» **What to do**:
Reproduce word for word the lines of the listing from the first one through the one with "### DataMongodbatlasDataLakePipelinesResultsOutputReference <a", omitting every picture.

» **Extracted data**:
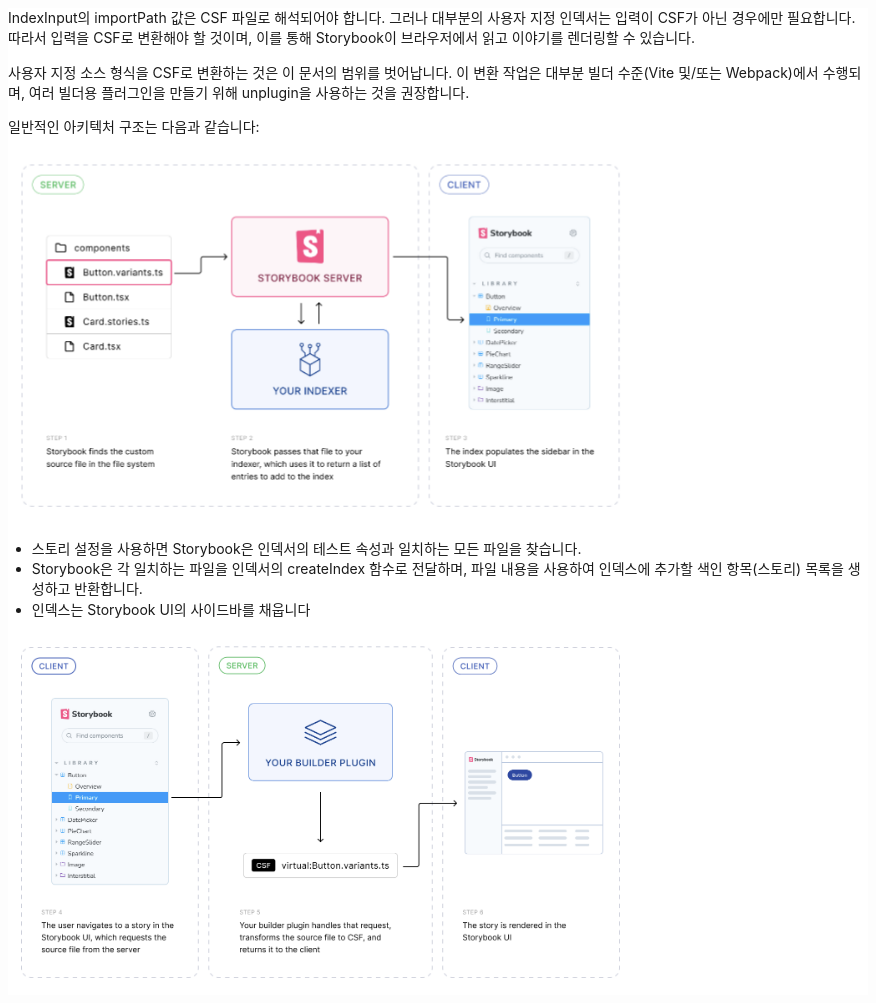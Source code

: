

IndexInput의 importPath 값은 CSF 파일로 해석되어야 합니다. 그러나 대부분의 사용자 지정 인덱서는 입력이 CSF가 아닌 경우에만 필요합니다. 따라서 입력을 CSF로 변환해야 할 것이며, 이를 통해 Storybook이 브라우저에서 읽고 이야기를 렌더링할 수 있습니다.

사용자 지정 소스 형식을 CSF로 변환하는 것은 이 문서의 범위를 벗어납니다. 이 변환 작업은 대부분 빌더 수준(Vite 및/또는 Webpack)에서 수행되며, 여러 빌더용 플러그인을 만들기 위해 unplugin을 사용하는 것을 권장합니다.

일반적인 아키텍처 구조는 다음과 같습니다:

![인덱서 이미지](./img/indexers_0.png)



- 스토리 설정을 사용하면 Storybook은 인덱서의 테스트 속성과 일치하는 모든 파일을 찾습니다.
- Storybook은 각 일치하는 파일을 인덱서의 createIndex 함수로 전달하며, 파일 내용을 사용하여 인덱스에 추가할 색인 항목(스토리) 목록을 생성하고 반환합니다.
- 인덱스는 Storybook UI의 사이드바를 채웁니다

![인덱서](./img/indexers_1.png)
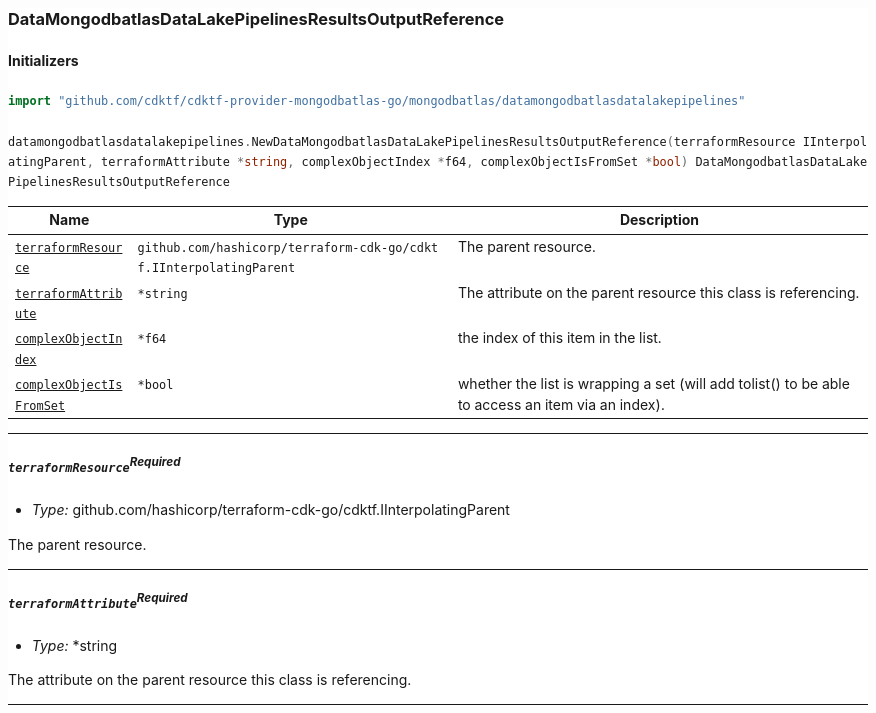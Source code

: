 

### DataMongodbatlasDataLakePipelinesResultsOutputReference <a name="DataMongodbatlasDataLakePipelinesResultsOutputReference" id="@cdktf/provider-mongodbatlas.dataMongodbatlasDataLakePipelines.DataMongodbatlasDataLakePipelinesResultsOutputReference"></a>

#### Initializers <a name="Initializers" id="@cdktf/provider-mongodbatlas.dataMongodbatlasDataLakePipelines.DataMongodbatlasDataLakePipelinesResultsOutputReference.Initializer"></a>

```go
import "github.com/cdktf/cdktf-provider-mongodbatlas-go/mongodbatlas/datamongodbatlasdatalakepipelines"

datamongodbatlasdatalakepipelines.NewDataMongodbatlasDataLakePipelinesResultsOutputReference(terraformResource IInterpolatingParent, terraformAttribute *string, complexObjectIndex *f64, complexObjectIsFromSet *bool) DataMongodbatlasDataLakePipelinesResultsOutputReference
```

| **Name** | **Type** | **Description** |
| --- | --- | --- |
| <code><a href="#@cdktf/provider-mongodbatlas.dataMongodbatlasDataLakePipelines.DataMongodbatlasDataLakePipelinesResultsOutputReference.Initializer.parameter.terraformResource">terraformResource</a></code> | <code>github.com/hashicorp/terraform-cdk-go/cdktf.IInterpolatingParent</code> | The parent resource. |
| <code><a href="#@cdktf/provider-mongodbatlas.dataMongodbatlasDataLakePipelines.DataMongodbatlasDataLakePipelinesResultsOutputReference.Initializer.parameter.terraformAttribute">terraformAttribute</a></code> | <code>*string</code> | The attribute on the parent resource this class is referencing. |
| <code><a href="#@cdktf/provider-mongodbatlas.dataMongodbatlasDataLakePipelines.DataMongodbatlasDataLakePipelinesResultsOutputReference.Initializer.parameter.complexObjectIndex">complexObjectIndex</a></code> | <code>*f64</code> | the index of this item in the list. |
| <code><a href="#@cdktf/provider-mongodbatlas.dataMongodbatlasDataLakePipelines.DataMongodbatlasDataLakePipelinesResultsOutputReference.Initializer.parameter.complexObjectIsFromSet">complexObjectIsFromSet</a></code> | <code>*bool</code> | whether the list is wrapping a set (will add tolist() to be able to access an item via an index). |

---

##### `terraformResource`<sup>Required</sup> <a name="terraformResource" id="@cdktf/provider-mongodbatlas.dataMongodbatlasDataLakePipelines.DataMongodbatlasDataLakePipelinesResultsOutputReference.Initializer.parameter.terraformResource"></a>

- *Type:* github.com/hashicorp/terraform-cdk-go/cdktf.IInterpolatingParent

The parent resource.

---

##### `terraformAttribute`<sup>Required</sup> <a name="terraformAttribute" id="@cdktf/provider-mongodbatlas.dataMongodbatlasDataLakePipelines.DataMongodbatlasDataLakePipelinesResultsOutputReference.Initializer.parameter.terraformAttribute"></a>

- *Type:* *string

The attribute on the parent resource this class is referencing.

---
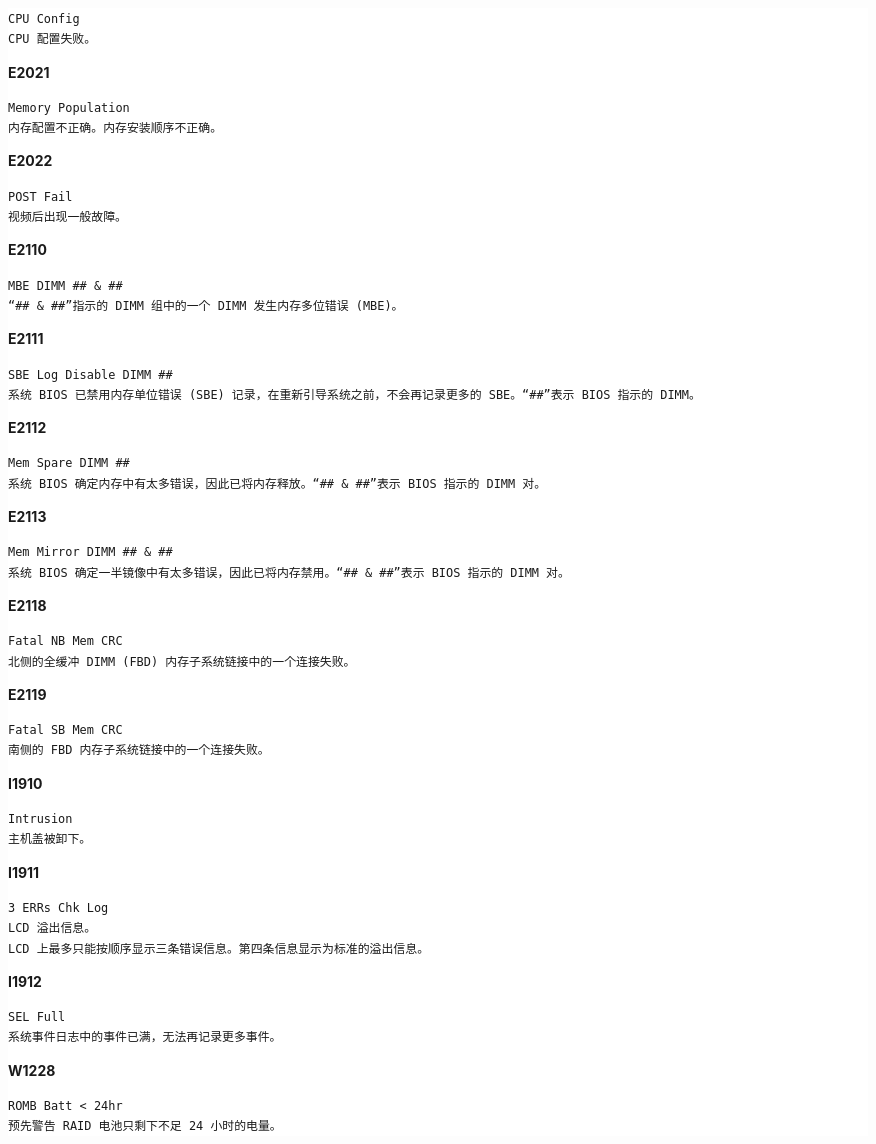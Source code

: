 	CPU Config
	CPU 配置失败。
**E2021**

	Memory Population
	内存配置不正确。内存安装顺序不正确。
**E2022**

	POST Fail
	视频后出现一般故障。
**E2110**

	MBE DIMM ## & ##
	“## & ##”指示的 DIMM 组中的一个 DIMM 发生内存多位错误 (MBE)。
**E2111**

	SBE Log Disable DIMM ##
	系统 BIOS 已禁用内存单位错误 (SBE) 记录，在重新引导系统之前，不会再记录更多的 SBE。“##”表示 BIOS 指示的 DIMM。
**E2112**

	Mem Spare DIMM ##
	系统 BIOS 确定内存中有太多错误，因此已将内存释放。“## & ##”表示 BIOS 指示的 DIMM 对。
**E2113**

	Mem Mirror DIMM ## & ##
	系统 BIOS 确定一半镜像中有太多错误，因此已将内存禁用。“## & ##”表示 BIOS 指示的 DIMM 对。
**E2118**

	Fatal NB Mem CRC
	北侧的全缓冲 DIMM (FBD) 内存子系统链接中的一个连接失败。
**E2119**

	Fatal SB Mem CRC
	南侧的 FBD 内存子系统链接中的一个连接失败。
**I1910**

	Intrusion
	主机盖被卸下。
**I1911**

	3 ERRs Chk Log
	LCD 溢出信息。
	LCD 上最多只能按顺序显示三条错误信息。第四条信息显示为标准的溢出信息。
**I1912**

	SEL Full
	系统事件日志中的事件已满，无法再记录更多事件。
**W1228**

	ROMB Batt < 24hr
	预先警告 RAID 电池只剩下不足 24 小时的电量。
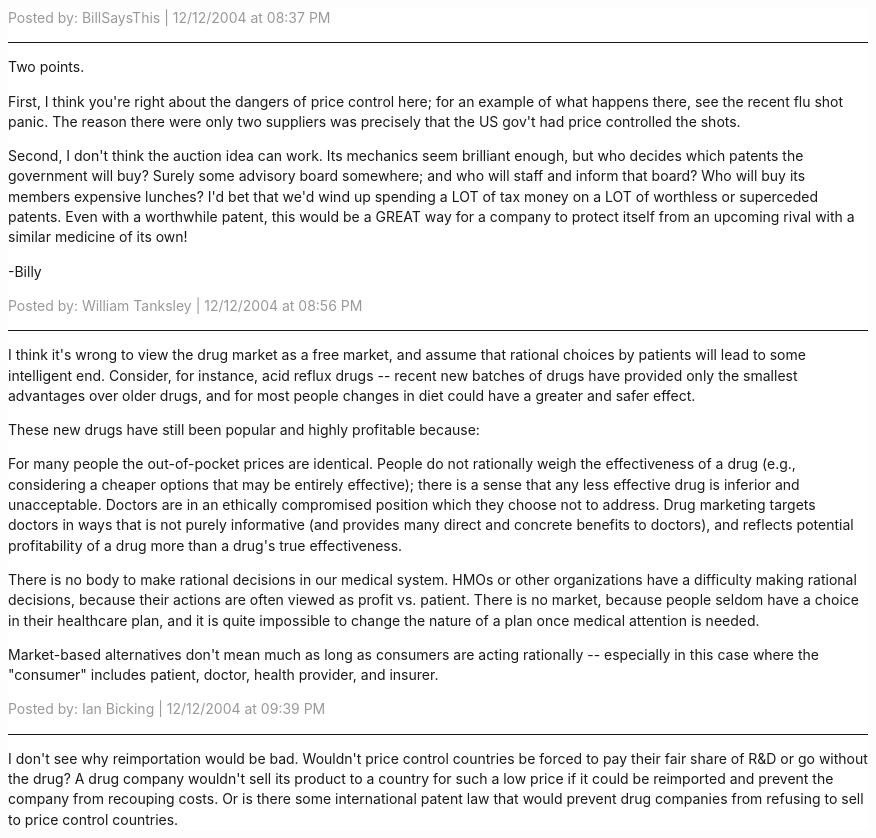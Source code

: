 <span style="color:#999">Posted by: BillSaysThis | 12/12/2004 at 08:37 PM</span>

---

Two points.

First, I think you're right about the dangers of price control here; for an example of what happens there, see the recent flu shot panic. The reason there were only two suppliers was precisely that the US gov't had price controlled the shots.

Second, I don't think the auction idea can work. Its mechanics seem brilliant enough, but who decides which patents the government will buy? Surely some advisory board somewhere; and who will staff and inform that board? Who will buy its members expensive lunches? I'd bet that we'd wind up spending a LOT of tax money on a LOT of worthless or superceded patents. Even with a worthwhile patent, this would be a GREAT way for a company to protect itself from an upcoming rival with a similar medicine of its own!

-Billy


<span style="color:#999">Posted by: William Tanksley | 12/12/2004 at 08:56 PM</span>

---

I think it's wrong to view the drug market as a free market, and assume that rational choices by patients will lead to some intelligent end.  Consider, for instance, acid reflux drugs -- recent new batches of drugs have provided only the smallest advantages over older drugs, and for most people changes in diet could have a greater and safer effect.

These new drugs have still been popular and highly profitable because: 

For many people the out-of-pocket prices are identical.
People do not rationally weigh the effectiveness of a drug (e.g., considering a cheaper options that may be entirely effective); there is a sense that any less effective drug is inferior and unacceptable.
Doctors are in an ethically compromised position which they choose not to address.  Drug marketing targets doctors in ways that is not purely informative (and provides many direct and concrete benefits to doctors), and reflects potential profitability of a drug more than a drug's true effectiveness.


There is no body to make rational decisions in our medical system.  HMOs or other organizations have a difficulty making rational decisions, because their actions are often viewed as profit vs. patient.  There is no market, because people seldom have a choice in their healthcare plan, and it is quite impossible to change the nature of a plan once medical attention is needed. 

Market-based alternatives don't mean much as long as consumers are acting rationally -- especially in this case where the "consumer" includes patient, doctor, health provider, and insurer.

<span style="color:#999">Posted by: Ian Bicking | 12/12/2004 at 09:39 PM</span>

---

I don't see why reimportation would be bad.  Wouldn't price control countries be forced to pay their fair share of R&D or go without the drug?  A drug company wouldn't sell its product to a country for such a low price if it could be reimported and prevent the company from recouping costs.  Or is there some international patent law that would prevent drug companies from refusing to sell to price control countries.
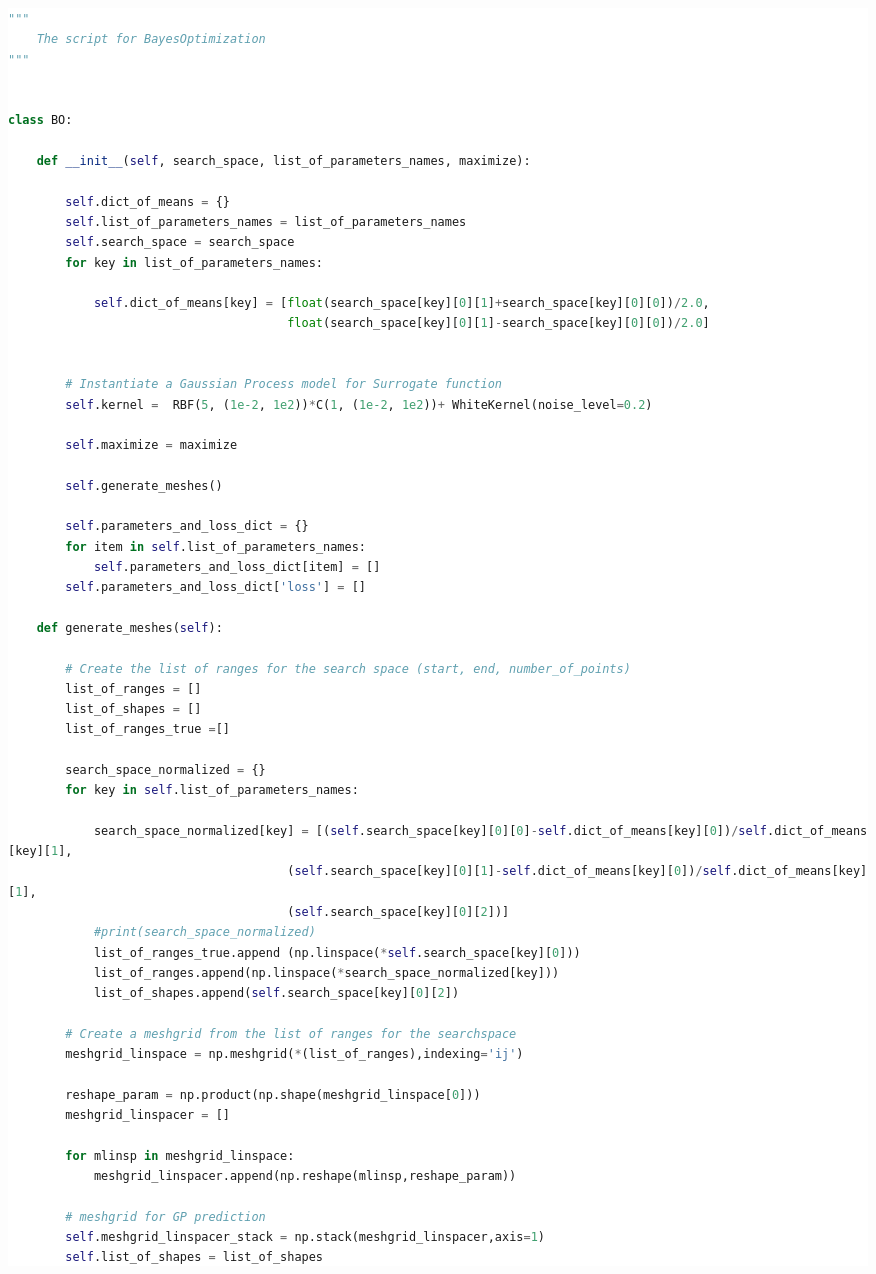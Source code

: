 
```python
"""
    The script for BayesOptimization
"""


class BO:
    
    def __init__(self, search_space, list_of_parameters_names, maximize):

        self.dict_of_means = {}
        self.list_of_parameters_names = list_of_parameters_names
        self.search_space = search_space
        for key in list_of_parameters_names:

            self.dict_of_means[key] = [float(search_space[key][0][1]+search_space[key][0][0])/2.0,
                                       float(search_space[key][0][1]-search_space[key][0][0])/2.0]
    
    
        # Instantiate a Gaussian Process model for Surrogate function
        self.kernel =  RBF(5, (1e-2, 1e2))*C(1, (1e-2, 1e2))+ WhiteKernel(noise_level=0.2)
    
        self.maximize = maximize
        
        self.generate_meshes()
        
        self.parameters_and_loss_dict = {}
        for item in self.list_of_parameters_names:
            self.parameters_and_loss_dict[item] = []
        self.parameters_and_loss_dict['loss'] = []
        
    def generate_meshes(self):
        
        # Create the list of ranges for the search space (start, end, number_of_points)
        list_of_ranges = []
        list_of_shapes = []
        list_of_ranges_true =[]

        search_space_normalized = {}
        for key in self.list_of_parameters_names:

            search_space_normalized[key] = [(self.search_space[key][0][0]-self.dict_of_means[key][0])/self.dict_of_means[key][1],
                                       (self.search_space[key][0][1]-self.dict_of_means[key][0])/self.dict_of_means[key][1],
                                       (self.search_space[key][0][2])]
            #print(search_space_normalized)
            list_of_ranges_true.append (np.linspace(*self.search_space[key][0]))
            list_of_ranges.append(np.linspace(*search_space_normalized[key]))
            list_of_shapes.append(self.search_space[key][0][2])

        # Create a meshgrid from the list of ranges for the searchspace
        meshgrid_linspace = np.meshgrid(*(list_of_ranges),indexing='ij')

        reshape_param = np.product(np.shape(meshgrid_linspace[0]))
        meshgrid_linspacer = []
        
        for mlinsp in meshgrid_linspace:
            meshgrid_linspacer.append(np.reshape(mlinsp,reshape_param))

        # meshgrid for GP prediction
        self.meshgrid_linspacer_stack = np.stack(meshgrid_linspacer,axis=1)
        self.list_of_shapes = list_of_shapes
```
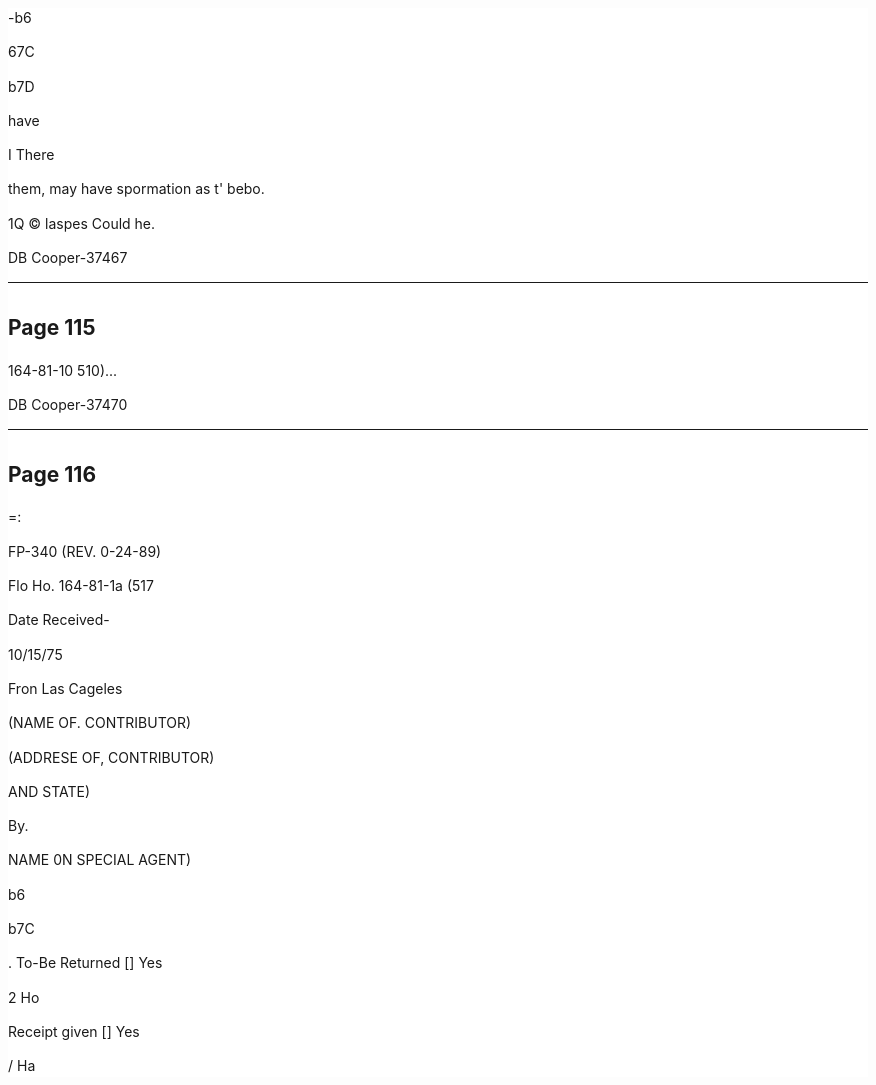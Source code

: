 -b6

67C

b7D

have

I There

them, may have spormation as t' bebo.

1Q © laspes Could he.

DB Cooper-37467

---

## Page 115

164-81-10 510)...

DB Cooper-37470

---

## Page 116

=:

FP-340 (REV. 0-24-89)

Flo Ho. 164-81-1a (517

Date Received-

10/15/75

Fron Las Cageles

(NAME OF. CONTRIBUTOR)

(ADDRESE OF, CONTRIBUTOR)

AND STATE)

By.

NAME 0N SPECIAL AGENT)

b6

b7C

. To-Be Returned [] Yes

2 Ho

Receipt given [] Yes

/ Ha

» **Result of this task**:
Source code

:

IndexInput의 importPath 값은 CSF 파일로 해석되어야 합니다. 그러나 대부분의 사용자 지정 인덱서는 입력이 CSF가 아닌 경우에만 필요합니다. 따라서 입력을 CSF로 변환해야 할 것이며, 이를 통해 Storybook이 브라우저에서 읽고 이야기를 렌더링할 수 있습니다.

사용자 지정 소스 형식을 CSF로 변환하는 것은 이 문서의 범위를 벗어납니다. 이 변환 작업은 대부분 빌더 수준(Vite 및/또는 Webpack)에서 수행되며, 여러 빌더용 플러그인을 만들기 위해 unplugin을 사용하는 것을 권장합니다.

일반적인 아키텍처 구조는 다음과 같습니다:

![인덱서 이미지](./img/indexers_0.png)



- 스토리 설정을 사용하면 Storybook은 인덱서의 테스트 속성과 일치하는 모든 파일을 찾습니다.
- Storybook은 각 일치하는 파일을 인덱서의 createIndex 함수로 전달하며, 파일 내용을 사용하여 인덱스에 추가할 색인 항목(스토리) 목록을 생성하고 반환합니다.
- 인덱스는 Storybook UI의 사이드바를 채웁니다

![인덱서](./img/indexers_1.png)
Source code

: 

### DataMongodbatlasDataLakePipelinesResultsOutputReference <a name="DataMongodbatlasDataLakePipelinesResultsOutputReference" id="@cdktf/provider-mongodbatlas.dataMongodbatlasDataLakePipelines.DataMongodbatlasDataLakePipelinesResultsOutputReference"></a>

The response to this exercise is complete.